Exercise brief - Read the records and gather each line that includes "ReviewRepositoryImpl".

Source material -

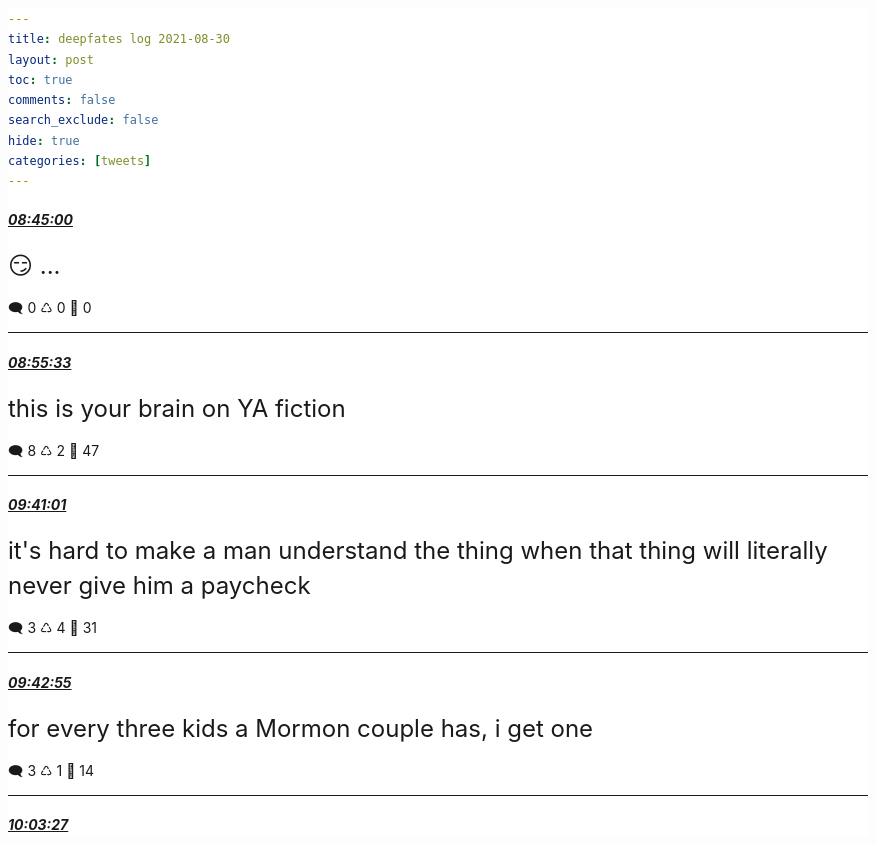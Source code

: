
 ```yaml
---
title: deepfates log 2021-08-30
layout: post
toc: true
comments: false
search_exclude: false
hide: true
categories: [tweets]
---
```



#### <a href = "https://twitter.com/deepfates/status/1432353666980204550">*08:45:00*</a>

<font size="5">😏 ...</font>



🗨️ 0 ♺ 0 🤍  0   

---
    
#### <a href = "https://twitter.com/deepfates/status/1432356322951925760">*08:55:33*</a>

<font size="5">this is your brain on YA fiction</font>



🗨️ 8 ♺ 2 🤍  47   

---
    
#### <a href = "https://twitter.com/deepfates/status/1432367763809607686">*09:41:01*</a>

<font size="5">it's hard to make a man understand the thing when that thing will literally never give him a paycheck</font>



🗨️ 3 ♺ 4 🤍  31   

---
    
#### <a href = "https://twitter.com/deepfates/status/1432368240034992128">*09:42:55*</a>

<font size="5">for every three kids a Mormon couple has, i get one</font>



🗨️ 3 ♺ 1 🤍  14   

---
    
#### <a href = "https://twitter.com/deepfates/status/1432373408118018048">*10:03:27*</a>
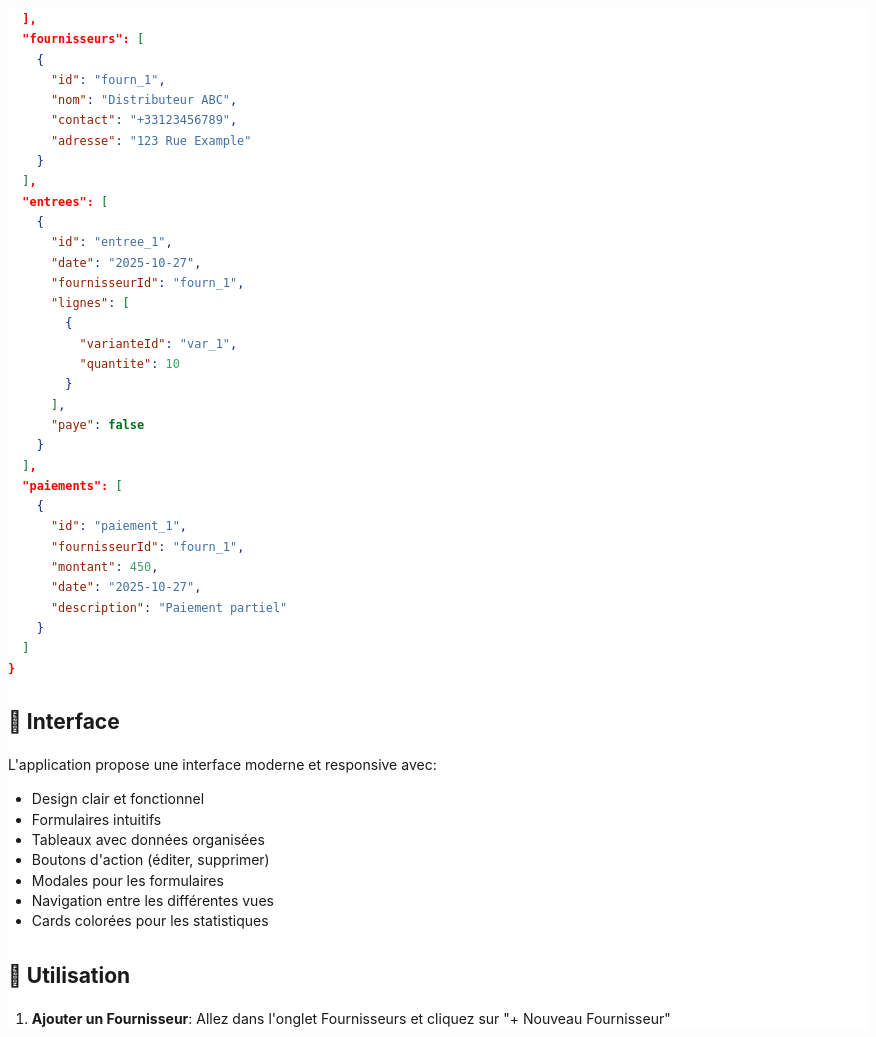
 ```json
  ],
  "fournisseurs": [
    {
      "id": "fourn_1",
      "nom": "Distributeur ABC",
      "contact": "+33123456789",
      "adresse": "123 Rue Example"
    }
  ],
  "entrees": [
    {
      "id": "entree_1",
      "date": "2025-10-27",
      "fournisseurId": "fourn_1",
      "lignes": [
        {
          "varianteId": "var_1",
          "quantite": 10
        }
      ],
      "paye": false
    }
  ],
  "paiements": [
    {
      "id": "paiement_1",
      "fournisseurId": "fourn_1",
      "montant": 450,
      "date": "2025-10-27",
      "description": "Paiement partiel"
    }
  ]
}
```

## 🎨 Interface

L'application propose une interface moderne et responsive avec:
- Design clair et fonctionnel
- Formulaires intuitifs
- Tableaux avec données organisées
- Boutons d'action (éditer, supprimer)
- Modales pour les formulaires
- Navigation entre les différentes vues
- Cards colorées pour les statistiques

## 📝 Utilisation

1. **Ajouter un Fournisseur**: Allez dans l'onglet Fournisseurs et cliquez sur "+ Nouveau Fournisseur"
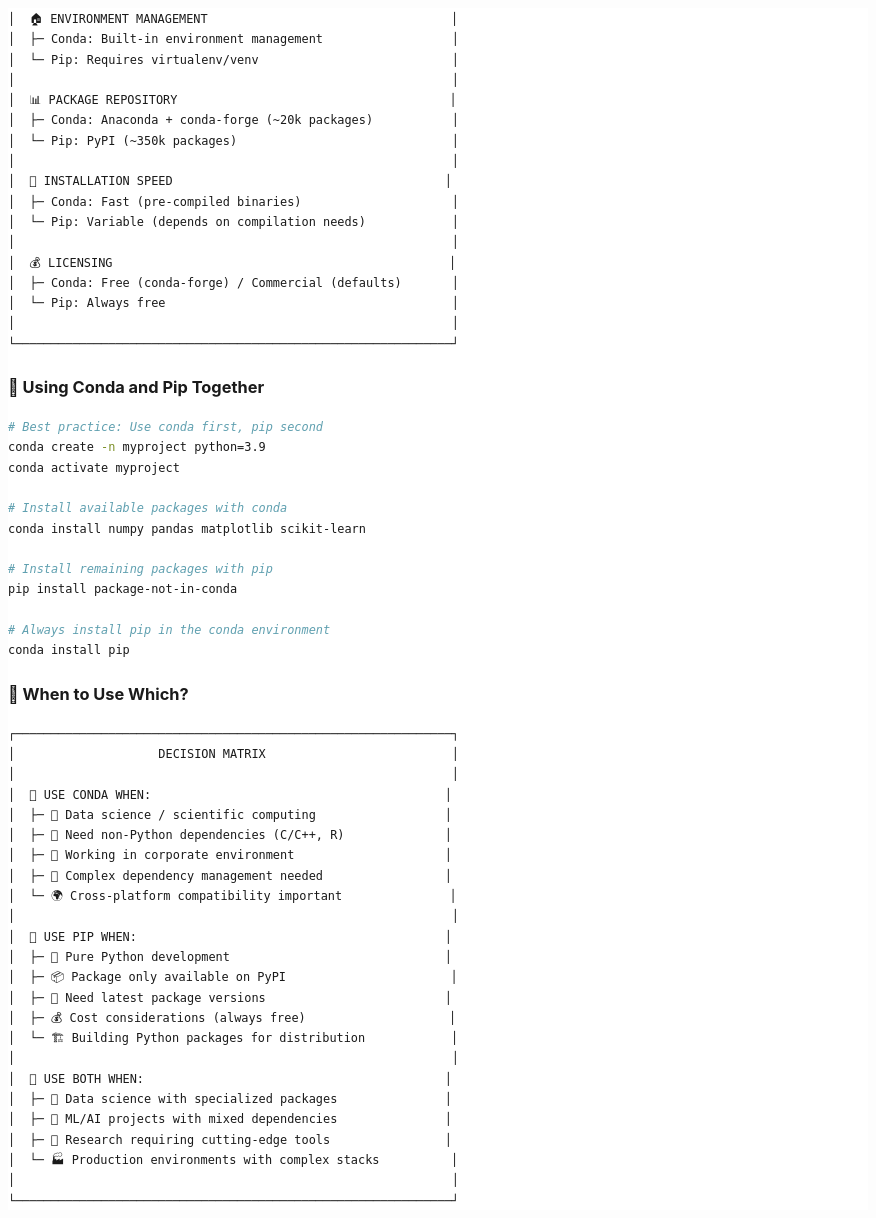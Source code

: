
 ```
│  🏠 ENVIRONMENT MANAGEMENT                                  │
│  ├─ Conda: Built-in environment management                  │
│  └─ Pip: Requires virtualenv/venv                           │
│                                                             │
│  📊 PACKAGE REPOSITORY                                      │
│  ├─ Conda: Anaconda + conda-forge (~20k packages)           │
│  └─ Pip: PyPI (~350k packages)                              │
│                                                             │
│  🚀 INSTALLATION SPEED                                      │
│  ├─ Conda: Fast (pre-compiled binaries)                     │
│  └─ Pip: Variable (depends on compilation needs)            │
│                                                             │
│  💰 LICENSING                                               │
│  ├─ Conda: Free (conda-forge) / Commercial (defaults)       │
│  └─ Pip: Always free                                        │
│                                                             │
└─────────────────────────────────────────────────────────────┘
```

### 🤝 Using Conda and Pip Together

```bash
# Best practice: Use conda first, pip second
conda create -n myproject python=3.9
conda activate myproject

# Install available packages with conda
conda install numpy pandas matplotlib scikit-learn

# Install remaining packages with pip
pip install package-not-in-conda

# Always install pip in the conda environment
conda install pip
```

### 🎯 When to Use Which?

```
┌─────────────────────────────────────────────────────────────┐
│                    DECISION MATRIX                          │
│                                                             │
│  🎯 USE CONDA WHEN:                                         │
│  ├─ 🔬 Data science / scientific computing                  │
│  ├─ 🧮 Need non-Python dependencies (C/C++, R)              │
│  ├─ 🏢 Working in corporate environment                     │
│  ├─ 🔧 Complex dependency management needed                 │
│  └─ 🌍 Cross-platform compatibility important               │
│                                                             │
│  🎯 USE PIP WHEN:                                           │
│  ├─ 🐍 Pure Python development                              │
│  ├─ 📦 Package only available on PyPI                       │
│  ├─ 🚀 Need latest package versions                         │
│  ├─ 💰 Cost considerations (always free)                    │
│  └─ 🏗️ Building Python packages for distribution            │
│                                                             │
│  🎯 USE BOTH WHEN:                                          │
│  ├─ 🔬 Data science with specialized packages               │
│  ├─ 🤖 ML/AI projects with mixed dependencies               │
│  ├─ 🧪 Research requiring cutting-edge tools                │
│  └─ 🏭 Production environments with complex stacks          │
│                                                             │
└─────────────────────────────────────────────────────────────┘
```
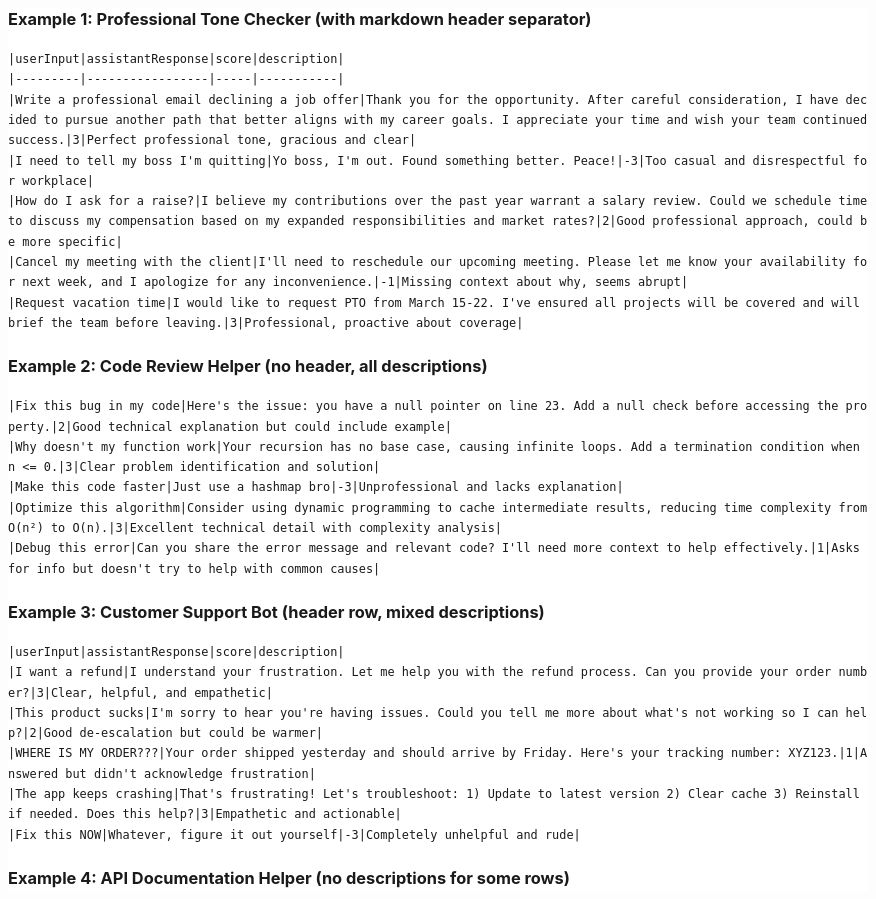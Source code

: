 ### Example 1: Professional Tone Checker (with markdown header separator)

```
|userInput|assistantResponse|score|description|
|---------|-----------------|-----|-----------|
|Write a professional email declining a job offer|Thank you for the opportunity. After careful consideration, I have decided to pursue another path that better aligns with my career goals. I appreciate your time and wish your team continued success.|3|Perfect professional tone, gracious and clear|
|I need to tell my boss I'm quitting|Yo boss, I'm out. Found something better. Peace!|-3|Too casual and disrespectful for workplace|
|How do I ask for a raise?|I believe my contributions over the past year warrant a salary review. Could we schedule time to discuss my compensation based on my expanded responsibilities and market rates?|2|Good professional approach, could be more specific|
|Cancel my meeting with the client|I'll need to reschedule our upcoming meeting. Please let me know your availability for next week, and I apologize for any inconvenience.|-1|Missing context about why, seems abrupt|
|Request vacation time|I would like to request PTO from March 15-22. I've ensured all projects will be covered and will brief the team before leaving.|3|Professional, proactive about coverage|
```

### Example 2: Code Review Helper (no header, all descriptions)

```
|Fix this bug in my code|Here's the issue: you have a null pointer on line 23. Add a null check before accessing the property.|2|Good technical explanation but could include example|
|Why doesn't my function work|Your recursion has no base case, causing infinite loops. Add a termination condition when n <= 0.|3|Clear problem identification and solution|
|Make this code faster|Just use a hashmap bro|-3|Unprofessional and lacks explanation|
|Optimize this algorithm|Consider using dynamic programming to cache intermediate results, reducing time complexity from O(n²) to O(n).|3|Excellent technical detail with complexity analysis|
|Debug this error|Can you share the error message and relevant code? I'll need more context to help effectively.|1|Asks for info but doesn't try to help with common causes|
```

### Example 3: Customer Support Bot (header row, mixed descriptions)

```
|userInput|assistantResponse|score|description|
|I want a refund|I understand your frustration. Let me help you with the refund process. Can you provide your order number?|3|Clear, helpful, and empathetic|
|This product sucks|I'm sorry to hear you're having issues. Could you tell me more about what's not working so I can help?|2|Good de-escalation but could be warmer|
|WHERE IS MY ORDER???|Your order shipped yesterday and should arrive by Friday. Here's your tracking number: XYZ123.|1|Answered but didn't acknowledge frustration|
|The app keeps crashing|That's frustrating! Let's troubleshoot: 1) Update to latest version 2) Clear cache 3) Reinstall if needed. Does this help?|3|Empathetic and actionable|
|Fix this NOW|Whatever, figure it out yourself|-3|Completely unhelpful and rude|
```

### Example 4: API Documentation Helper (no descriptions for some rows)
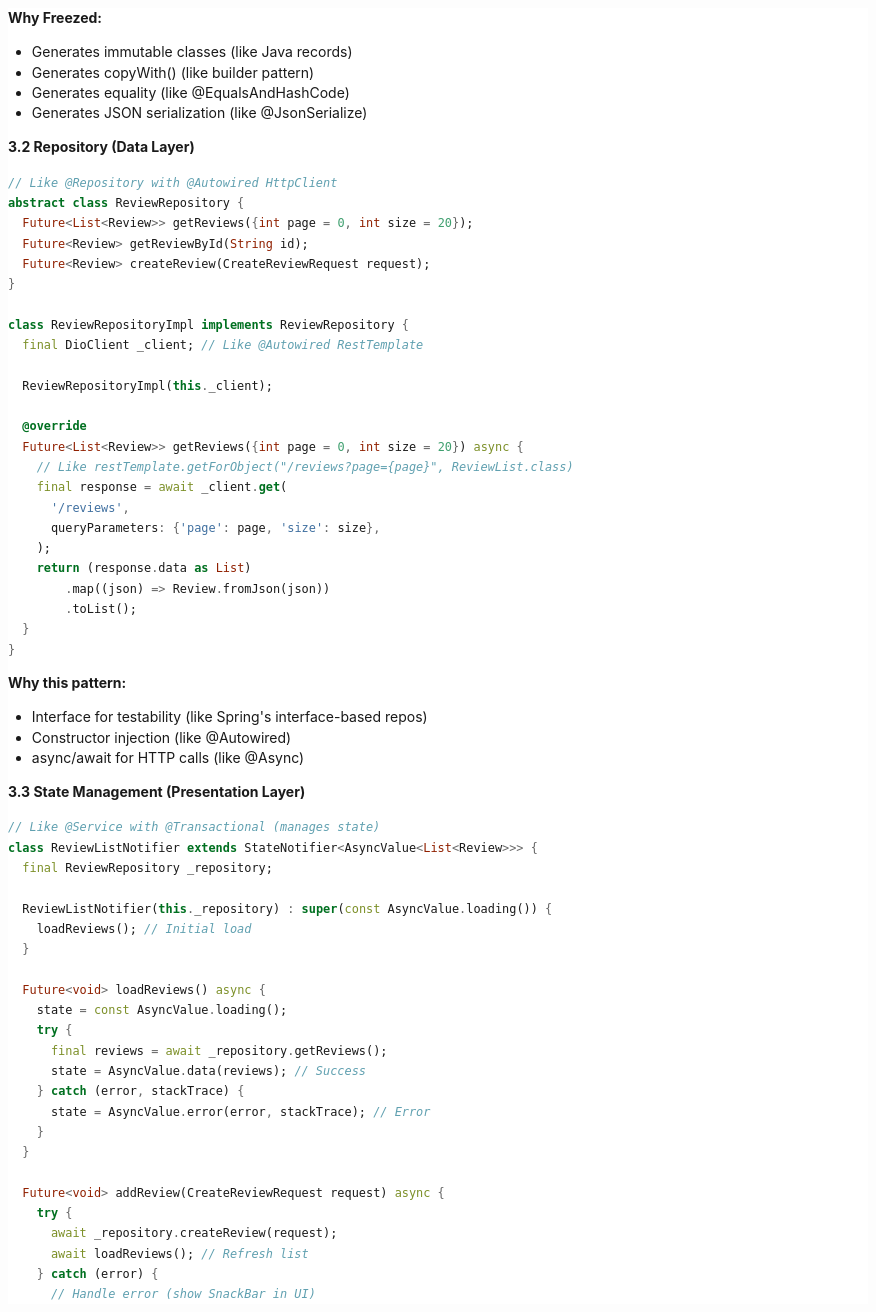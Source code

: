 **Why Freezed:**
- Generates immutable classes (like Java records)
- Generates copyWith() (like builder pattern)
- Generates equality (like @EqualsAndHashCode)
- Generates JSON serialization (like @JsonSerialize)

**3.2 Repository (Data Layer)**
```dart
// Like @Repository with @Autowired HttpClient
abstract class ReviewRepository {
  Future<List<Review>> getReviews({int page = 0, int size = 20});
  Future<Review> getReviewById(String id);
  Future<Review> createReview(CreateReviewRequest request);
}

class ReviewRepositoryImpl implements ReviewRepository {
  final DioClient _client; // Like @Autowired RestTemplate

  ReviewRepositoryImpl(this._client);

  @override
  Future<List<Review>> getReviews({int page = 0, int size = 20}) async {
    // Like restTemplate.getForObject("/reviews?page={page}", ReviewList.class)
    final response = await _client.get(
      '/reviews',
      queryParameters: {'page': page, 'size': size},
    );
    return (response.data as List)
        .map((json) => Review.fromJson(json))
        .toList();
  }
}
```

**Why this pattern:**
- Interface for testability (like Spring's interface-based repos)
- Constructor injection (like @Autowired)
- async/await for HTTP calls (like @Async)

**3.3 State Management (Presentation Layer)**
```dart
// Like @Service with @Transactional (manages state)
class ReviewListNotifier extends StateNotifier<AsyncValue<List<Review>>> {
  final ReviewRepository _repository;

  ReviewListNotifier(this._repository) : super(const AsyncValue.loading()) {
    loadReviews(); // Initial load
  }

  Future<void> loadReviews() async {
    state = const AsyncValue.loading();
    try {
      final reviews = await _repository.getReviews();
      state = AsyncValue.data(reviews); // Success
    } catch (error, stackTrace) {
      state = AsyncValue.error(error, stackTrace); // Error
    }
  }

  Future<void> addReview(CreateReviewRequest request) async {
    try {
      await _repository.createReview(request);
      await loadReviews(); // Refresh list
    } catch (error) {
      // Handle error (show SnackBar in UI)
```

Solution to this problem -
class ReviewRepositoryImpl implements ReviewRepository {
  ReviewRepositoryImpl(this._client);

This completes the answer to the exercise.